I sat there, frozen, unable to process the reality of what I’d just heard. “Oh, shit!” sweet little Charlie yelled, grabbing his door handle. “We’ve got to get out, darlin’--get outta here!” He opened his door, swung his feeble knees around, and let gravity pull him out of the pickup; I, in turn, did the same. Covering my head instinctively as I ditched, I darted away from the vehicle, running smack-dab into Marlboro Man’s brother, Tim, in the process. He was spraying the side of Charlie’s pickup, which, by now, was engulfed in flames. I kept running until I was sure I was out of the path of danger.
“Ree! Where’d you come from?!?” Tim yelled, barely taking his eyes off the fire on the truck, which, by then, was almost extinguished. Tim hadn’t known I was on the scene. “You okay?” he yelled, glancing over to make sure I wasn’t on fire, too. A cowboy rushed to Charlie’s aid on the other side of the truck. He was fine, too, bless his heart.
By now Marlboro Man had become aware of the commotion, not because he’d seen it happen through the smoke, but because his hose had reached the end of its slack and Charlie’s truck was no longer following behind. Another spray truck had already rushed over to Marlboro Man’s spot and resumed chasing the fire--the same fire that might have gobbled up a rickety, old spray truck, an equally rickety man named Charlie, and me. Luckily Tim had been nearby when a wind gust blew the flames over Charlie’s truck, and had acted quickly.
The fire on the truck was out by now, and Marlboro Man rushed over, grabbed my shoulders, and looked me over--trying, in all the confusion, to make sure I was in one piece. And I was. Physically, I was perfectly fine. My nervous system, on the other hand, was a shambles. “You okay?” he shouted over the crackling sounds of the fire. All I could do was nod and bite my lip to keep from losing it. Can I go home now? was the only thing going through my mind. That, and I want my mommy. The fire was farther away by now, but it seemed to be growing in intensity. Even I could tell the wind had picked up.
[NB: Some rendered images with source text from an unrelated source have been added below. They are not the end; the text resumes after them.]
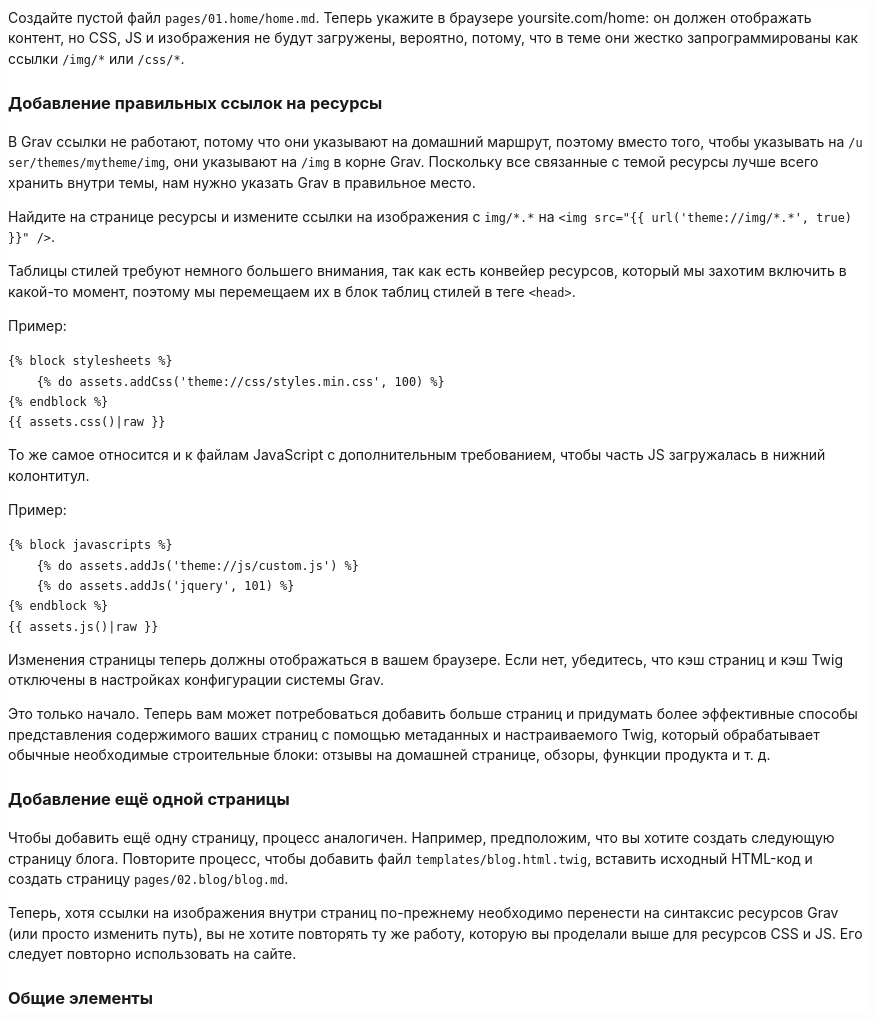 Создайте пустой файл `pages/01.home/home.md`. Теперь укажите в браузере yoursite.com/home: он должен отображать контент, но CSS, JS и изображения не будут загружены, вероятно, потому, что в теме они жестко запрограммированы как ссылки `/img/*` или `/css/*`.

### Добавление правильных ссылок на ресурсы

В Grav ссылки не работают, потому что они указывают на домашний маршрут, поэтому вместо того, чтобы указывать на `/user/themes/mytheme/img`, они указывают на `/img` в корне Grav. Поскольку все связанные с темой ресурсы лучше всего хранить внутри темы, нам нужно указать Grav в правильное место.

Найдите на странице ресурсы и измените ссылки на изображения с `img/*.*` на `<img src="{{ url('theme://img/*.*', true) }}" />`.

Таблицы стилей требуют немного большего внимания, так как есть конвейер ресурсов, который мы захотим включить в какой-то момент, поэтому мы перемещаем их в блок таблиц стилей в теге `<head>`.

Пример:
```twig
{% block stylesheets %}
    {% do assets.addCss('theme://css/styles.min.css', 100) %}
{% endblock %}
{{ assets.css()|raw }}
```

То же самое относится и к файлам JavaScript с дополнительным требованием, чтобы часть JS загружалась в нижний колонтитул.

Пример:
```twig
{% block javascripts %}
    {% do assets.addJs('theme://js/custom.js') %}
    {% do assets.addJs('jquery', 101) %}
{% endblock %}
{{ assets.js()|raw }}
```

Изменения страницы теперь должны отображаться в вашем браузере. Если нет, убедитесь, что кэш страниц и кэш Twig отключены в настройках конфигурации системы Grav.

Это только начало. Теперь вам может потребоваться добавить больше страниц и придумать более эффективные способы представления содержимого ваших страниц с помощью метаданных и настраиваемого Twig, который обрабатывает обычные необходимые строительные блоки: отзывы на домашней странице, обзоры, функции продукта и т. д.

### Добавление ещё одной страницы

Чтобы добавить ещё одну страницу, процесс аналогичен. Например, предположим, что вы хотите создать следующую страницу блога.
Повторите процесс, чтобы добавить файл `templates/blog.html.twig`, вставить исходный HTML-код и создать страницу `pages/02.blog/blog.md`.

Теперь, хотя ссылки на изображения внутри страниц по-прежнему необходимо перенести на синтаксис ресурсов Grav (или просто изменить путь), вы не хотите повторять ту же работу, которую вы проделали выше для ресурсов CSS и JS. Его следует повторно использовать на сайте.

### Общие элементы
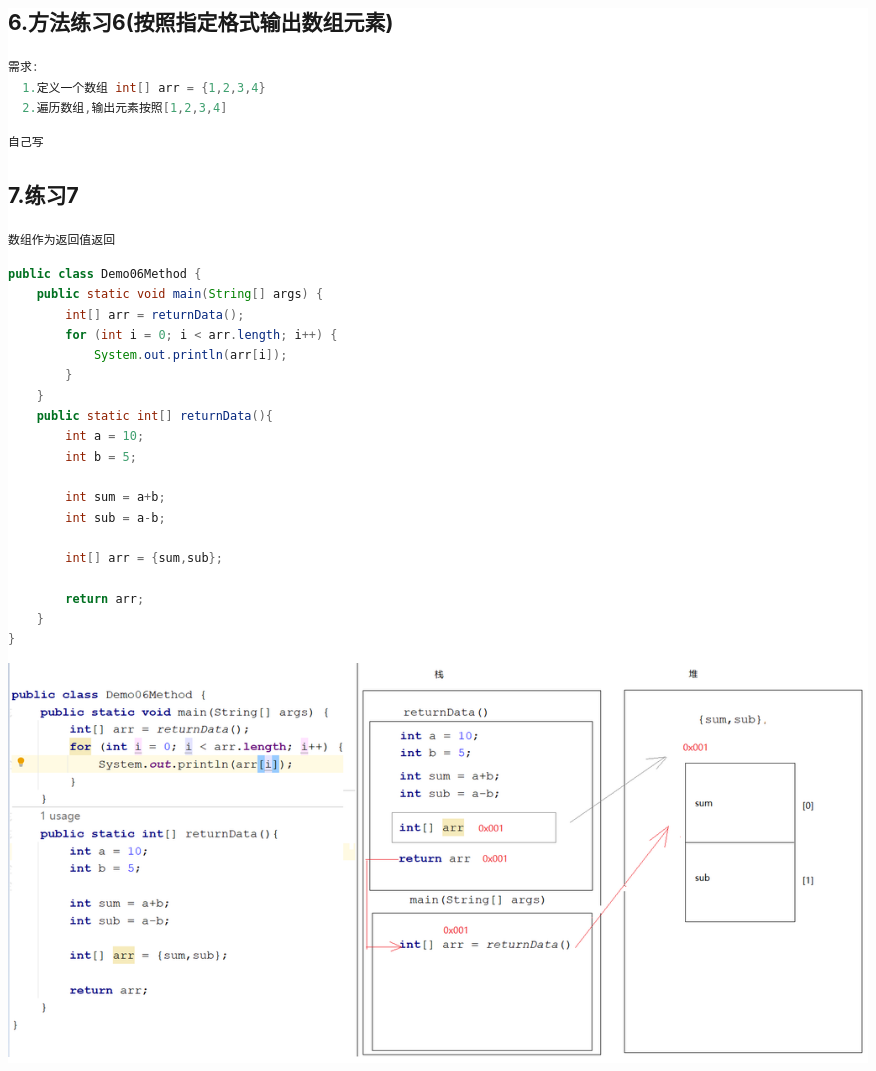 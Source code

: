 ## 6.方法练习6(按照指定格式输出数组元素)

```java
需求:
  1.定义一个数组 int[] arr = {1,2,3,4}
  2.遍历数组,输出元素按照[1,2,3,4]
```

```java
自己写
```

## 7.练习7

```java
数组作为返回值返回
```

```java
public class Demo06Method {
    public static void main(String[] args) {
        int[] arr = returnData();
        for (int i = 0; i < arr.length; i++) {
            System.out.println(arr[i]);
        }
    }
    public static int[] returnData(){
        int a = 10;
        int b = 5;

        int sum = a+b;
        int sub = a-b;

        int[] arr = {sum,sub};

        return arr;
    }
}
```

![1682213217985](img/1682213217985.png)
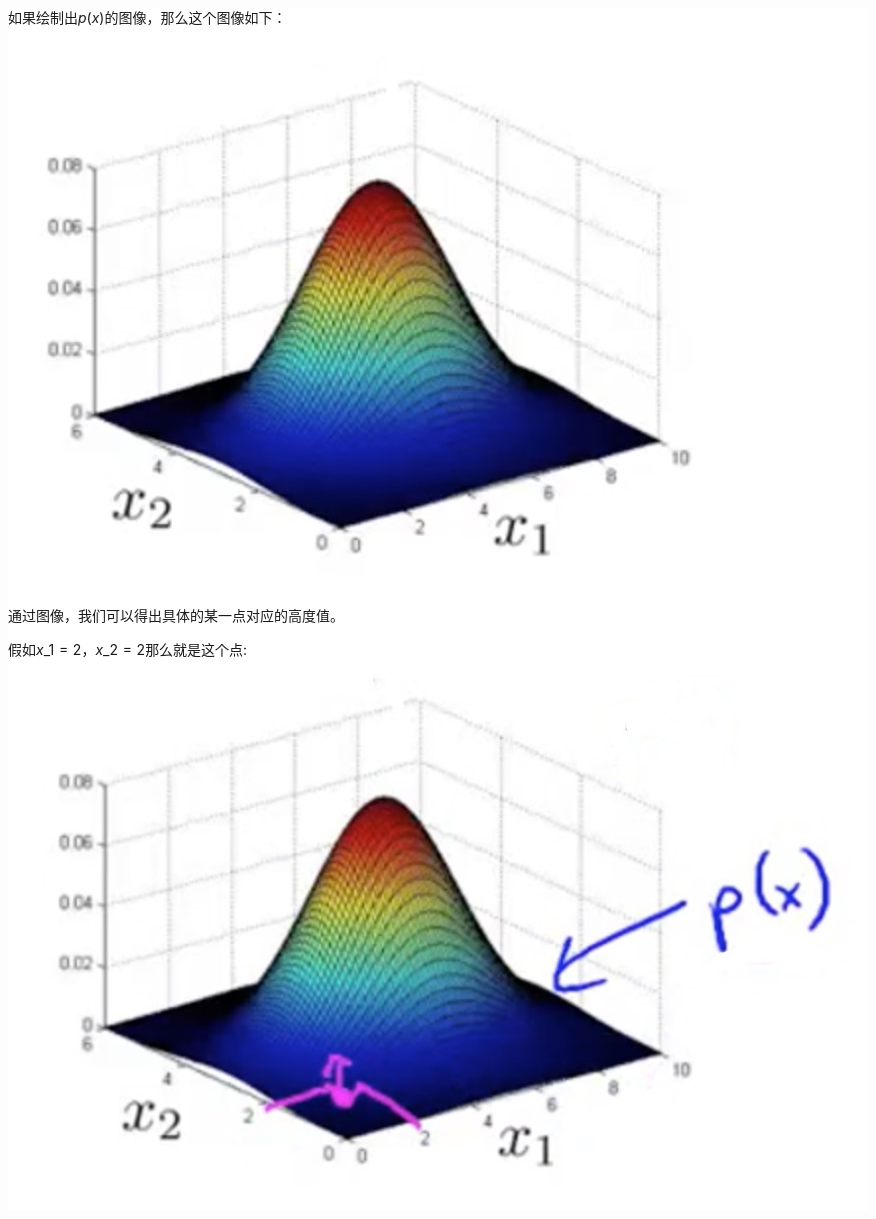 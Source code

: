 如果绘制出$p(x)$的图像，那么这个图像如下：

![](/img/17_05_23/017.png)

通过图像，我们可以得出具体的某一点对应的高度值。

假如$x\_1=2$，$x\_2=2$那么就是这个点:

![](/img/17_05_23/018.png)
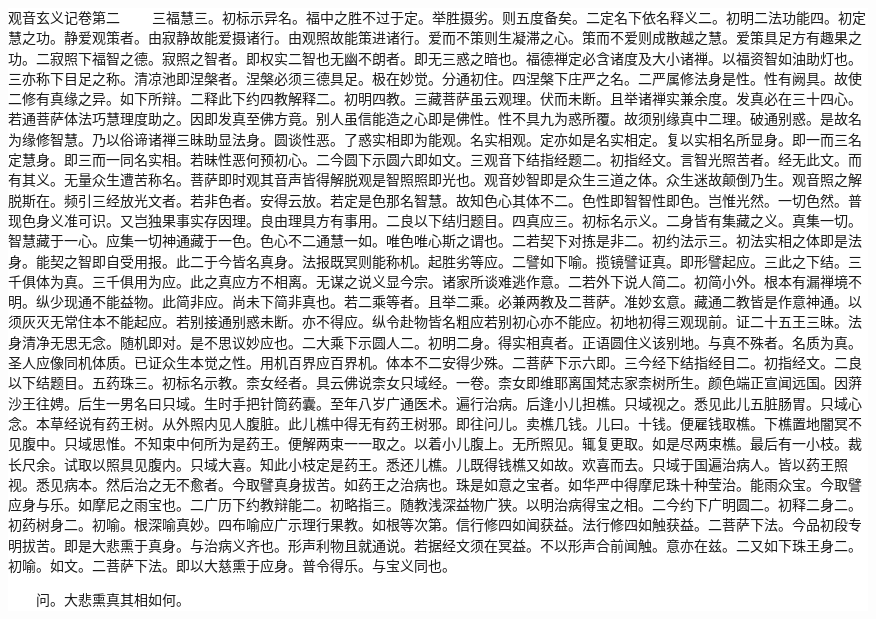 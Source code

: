 观音玄义记卷第二
　　三福慧三。初标示异名。福中之胜不过于定。举胜摄劣。则五度备矣。二定名下依名释义二。初明二法功能四。初定慧之功。静爱观策者。由寂静故能爱摄诸行。由观照故能策进诸行。爱而不策则生凝滞之心。策而不爱则成散越之慧。爱策具足方有趣果之功。二寂照下福智之德。寂照之智者。即权实二智也无幽不朗者。即无三惑之暗也。福德禅定必含诸度及大小诸禅。以福资智如油助灯也。三亦称下目足之称。清凉池即涅槃者。涅槃必须三德具足。极在妙觉。分通初住。四涅槃下庄严之名。二严属修法身是性。性有阙具。故使二修有真缘之异。如下所辩。二释此下约四教解释二。初明四教。三藏菩萨虽云观理。伏而未断。且举诸禅实兼余度。发真必在三十四心。若通菩萨体法巧慧理度助之。因即发真至佛方竟。别人虽信能造之心即是佛性。性不具九为惑所覆。故须别缘真中二理。破通别惑。是故名为缘修智慧。乃以俗谛诸禅三昧助显法身。圆谈性恶。了惑实相即为能观。名实相观。定亦如是名实相定。复以实相名所显身。即一而三名定慧身。即三而一同名实相。若昧性恶何预初心。二今圆下示圆六即如文。三观音下结指经题二。初指经文。言智光照苦者。经无此文。而有其义。无量众生遭苦称名。菩萨即时观其音声皆得解脱观是智照照即光也。观音妙智即是众生三道之体。众生迷故颠倒乃生。观音照之解脱斯在。频引三经放光文者。若非色者。安得云放。若定是色那名智慧。故知色心其体不二。色性即智智性即色。岂惟光然。一切色然。普现色身义准可识。又岂独果事实存因理。良由理具方有事用。二良以下结归题目。四真应三。初标名示义。二身皆有集藏之义。真集一切。智慧藏于一心。应集一切神通藏于一色。色心不二通慧一如。唯色唯心斯之谓也。二若契下对拣是非二。初约法示三。初法实相之体即是法身。能契之智即自受用报。此二于今皆名真身。法报既冥则能称机。起胜劣等应。二譬如下喻。揽镜譬证真。即形譬起应。三此之下结。三千俱体为真。三千俱用为应。此之真应方不相离。无谋之说义显今宗。诸家所谈难逃作意。二若外下说人简二。初简小外。根本有漏禅境不明。纵少现通不能益物。此简非应。尚未下简非真也。若二乘等者。且举二乘。必兼两教及二菩萨。准妙玄意。藏通二教皆是作意神通。以须灰灭无常住本不能起应。若别接通别惑未断。亦不得应。纵令赴物皆名粗应若别初心亦不能应。初地初得三观现前。证二十五王三昧。法身清净无思无念。随机即对。是不思议妙应也。二大乘下示圆人二。初明二身。得实相真者。正语圆住义该别地。与真不殊者。名质为真。圣人应像同机体质。已证众生本觉之性。用机百界应百界机。体本不二安得少殊。二菩萨下示六即。三今经下结指经目二。初指经文。二良以下结题目。五药珠三。初标名示教。柰女经者。具云佛说柰女只域经。一卷。柰女即维耶离国梵志家柰树所生。颜色端正宣闻远国。因蓱沙王往娉。后生一男名曰只域。生时手把针筒药囊。至年八岁广通医术。遍行治病。后逢小儿担樵。只域视之。悉见此儿五脏肠胃。只域心念。本草经说有药王树。从外照内见人腹脏。此儿樵中得无有药王树邪。即往问儿。卖樵几钱。儿曰。十钱。便雇钱取樵。下樵置地闇冥不见腹中。只域思惟。不知束中何所为是药王。便解两束一一取之。以着小儿腹上。无所照见。辄复更取。如是尽两束樵。最后有一小枝。裁长尺余。试取以照具见腹内。只域大喜。知此小枝定是药王。悉还儿樵。儿既得钱樵又如故。欢喜而去。只域于国遍治病人。皆以药王照视。悉见病本。然后治之无不愈者。今取譬真身拔苦。如药王之治病也。珠是如意之宝者。如华严中得摩尼珠十种莹治。能雨众宝。今取譬应身与乐。如摩尼之雨宝也。二广历下约教辩能二。初略指三。随教浅深益物广狭。以明治病得宝之相。二今约下广明圆二。初释二身二。初药树身二。初喻。根深喻真妙。四布喻应广示理行果教。如根等次第。信行修四如闻获益。法行修四如触获益。二菩萨下法。今品初段专明拔苦。即是大悲熏于真身。与治病义齐也。形声利物且就通说。若据经文须在冥益。不以形声合前闻触。意亦在兹。二又如下珠王身二。初喻。如文。二菩萨下法。即以大慈熏于应身。普令得乐。与宝义同也。

　　问。大悲熏真其相如何。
Marlboro Man and Tim looked at each other…and burst out in nervous laughter--the kind of laugh you laugh when you almost fall but don’t; when your car almost goes off a cliff but comes to a stop right at the edge; when your winning team almost misses the winning pass but doesn’t; or when your fiancée and a local cowboy are almost burned alive…but aren’t. I might have laughed, too, if I could muster any breath.